(Provided data begins)

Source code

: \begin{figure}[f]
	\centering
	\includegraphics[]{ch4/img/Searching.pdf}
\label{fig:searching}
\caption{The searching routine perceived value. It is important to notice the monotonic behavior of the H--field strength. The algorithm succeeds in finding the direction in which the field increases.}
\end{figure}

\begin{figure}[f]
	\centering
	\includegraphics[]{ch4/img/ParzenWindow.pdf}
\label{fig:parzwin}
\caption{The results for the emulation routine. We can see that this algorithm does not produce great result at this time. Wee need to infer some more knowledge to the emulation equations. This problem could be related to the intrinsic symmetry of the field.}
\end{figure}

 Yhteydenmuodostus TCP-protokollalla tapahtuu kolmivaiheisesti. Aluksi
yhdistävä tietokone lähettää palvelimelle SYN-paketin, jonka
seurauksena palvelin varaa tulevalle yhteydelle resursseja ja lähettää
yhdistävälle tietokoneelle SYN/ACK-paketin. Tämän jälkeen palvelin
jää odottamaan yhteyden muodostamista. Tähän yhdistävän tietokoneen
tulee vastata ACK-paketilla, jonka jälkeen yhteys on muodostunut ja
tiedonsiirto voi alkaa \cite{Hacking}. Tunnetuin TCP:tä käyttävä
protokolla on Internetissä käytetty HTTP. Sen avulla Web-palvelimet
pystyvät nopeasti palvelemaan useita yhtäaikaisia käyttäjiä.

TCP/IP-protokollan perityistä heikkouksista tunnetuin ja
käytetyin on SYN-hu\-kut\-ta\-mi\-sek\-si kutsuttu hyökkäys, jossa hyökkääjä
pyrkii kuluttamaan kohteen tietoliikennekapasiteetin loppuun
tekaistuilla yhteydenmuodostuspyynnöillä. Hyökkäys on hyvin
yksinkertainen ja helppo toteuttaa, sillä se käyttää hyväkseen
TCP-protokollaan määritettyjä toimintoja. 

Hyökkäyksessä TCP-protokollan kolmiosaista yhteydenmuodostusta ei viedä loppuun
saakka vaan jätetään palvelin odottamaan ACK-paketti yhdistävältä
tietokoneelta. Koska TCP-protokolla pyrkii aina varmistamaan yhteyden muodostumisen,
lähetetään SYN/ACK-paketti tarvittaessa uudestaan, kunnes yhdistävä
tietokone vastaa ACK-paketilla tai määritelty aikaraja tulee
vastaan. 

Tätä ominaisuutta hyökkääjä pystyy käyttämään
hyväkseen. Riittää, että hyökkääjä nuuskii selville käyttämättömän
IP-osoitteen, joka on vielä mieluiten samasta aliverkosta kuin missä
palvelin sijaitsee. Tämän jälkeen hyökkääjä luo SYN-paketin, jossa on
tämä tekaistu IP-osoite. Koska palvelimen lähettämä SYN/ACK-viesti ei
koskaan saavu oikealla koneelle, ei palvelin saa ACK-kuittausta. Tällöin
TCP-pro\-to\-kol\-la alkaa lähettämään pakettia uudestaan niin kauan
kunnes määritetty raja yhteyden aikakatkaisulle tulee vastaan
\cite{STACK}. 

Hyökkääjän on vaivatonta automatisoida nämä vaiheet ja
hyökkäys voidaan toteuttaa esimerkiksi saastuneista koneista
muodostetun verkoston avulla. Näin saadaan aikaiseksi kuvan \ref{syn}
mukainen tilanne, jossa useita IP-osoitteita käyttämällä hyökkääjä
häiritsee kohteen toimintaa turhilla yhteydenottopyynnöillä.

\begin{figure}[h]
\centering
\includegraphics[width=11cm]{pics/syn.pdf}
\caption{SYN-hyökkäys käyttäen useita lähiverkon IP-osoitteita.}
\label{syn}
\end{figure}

(Provided data ends)

Your goal — The full listing above should be reproduced exactly.

Answer space —
Source code

: \begin{figure}[f]
	\centering
	\includegraphics[]{ch4/img/Searching.pdf}
\label{fig:searching}
\caption{The searching routine perceived value. It is important to notice the monotonic behavior of the H--field strength. The algorithm succeeds in finding the direction in which the field increases.}
\end{figure}

\begin{figure}[f]
	\centering
	\includegraphics[]{ch4/img/ParzenWindow.pdf}
\label{fig:parzwin}
\caption{The results for the emulation routine. We can see that this algorithm does not produce great result at this time. Wee need to infer some more knowledge to the emulation equations. This problem could be related to the intrinsic symmetry of the field.}
\end{figure}

 Yhteydenmuodostus TCP-protokollalla tapahtuu kolmivaiheisesti. Aluksi
yhdistävä tietokone lähettää palvelimelle SYN-paketin, jonka
seurauksena palvelin varaa tulevalle yhteydelle resursseja ja lähettää
yhdistävälle tietokoneelle SYN/ACK-paketin. Tämän jälkeen palvelin
jää odottamaan yhteyden muodostamista. Tähän yhdistävän tietokoneen
tulee vastata ACK-paketilla, jonka jälkeen yhteys on muodostunut ja
tiedonsiirto voi alkaa \cite{Hacking}. Tunnetuin TCP:tä käyttävä
protokolla on Internetissä käytetty HTTP. Sen avulla Web-palvelimet
pystyvät nopeasti palvelemaan useita yhtäaikaisia käyttäjiä.

TCP/IP-protokollan perityistä heikkouksista tunnetuin ja
käytetyin on SYN-hu\-kut\-ta\-mi\-sek\-si kutsuttu hyökkäys, jossa hyökkääjä
pyrkii kuluttamaan kohteen tietoliikennekapasiteetin loppuun
tekaistuilla yhteydenmuodostuspyynnöillä. Hyökkäys on hyvin
yksinkertainen ja helppo toteuttaa, sillä se käyttää hyväkseen
TCP-protokollaan määritettyjä toimintoja. 

Hyökkäyksessä TCP-protokollan kolmiosaista yhteydenmuodostusta ei viedä loppuun
saakka vaan jätetään palvelin odottamaan ACK-paketti yhdistävältä
tietokoneelta. Koska TCP-protokolla pyrkii aina varmistamaan yhteyden muodostumisen,
lähetetään SYN/ACK-paketti tarvittaessa uudestaan, kunnes yhdistävä
tietokone vastaa ACK-paketilla tai määritelty aikaraja tulee
vastaan. 

Tätä ominaisuutta hyökkääjä pystyy käyttämään
hyväkseen. Riittää, että hyökkääjä nuuskii selville käyttämättömän
IP-osoitteen, joka on vielä mieluiten samasta aliverkosta kuin missä
palvelin sijaitsee. Tämän jälkeen hyökkääjä luo SYN-paketin, jossa on
tämä tekaistu IP-osoite. Koska palvelimen lähettämä SYN/ACK-viesti ei
koskaan saavu oikealla koneelle, ei palvelin saa ACK-kuittausta. Tällöin
TCP-pro\-to\-kol\-la alkaa lähettämään pakettia uudestaan niin kauan
kunnes määritetty raja yhteyden aikakatkaisulle tulee vastaan
\cite{STACK}. 

Hyökkääjän on vaivatonta automatisoida nämä vaiheet ja
hyökkäys voidaan toteuttaa esimerkiksi saastuneista koneista
muodostetun verkoston avulla. Näin saadaan aikaiseksi kuvan \ref{syn}
mukainen tilanne, jossa useita IP-osoitteita käyttämällä hyökkääjä
häiritsee kohteen toimintaa turhilla yhteydenottopyynnöillä.

\begin{figure}[h]
\centering
\includegraphics[width=11cm]{pics/syn.pdf}
\caption{SYN-hyökkäys käyttäen useita lähiverkon IP-osoitteita.}
\label{syn}
\end{figure}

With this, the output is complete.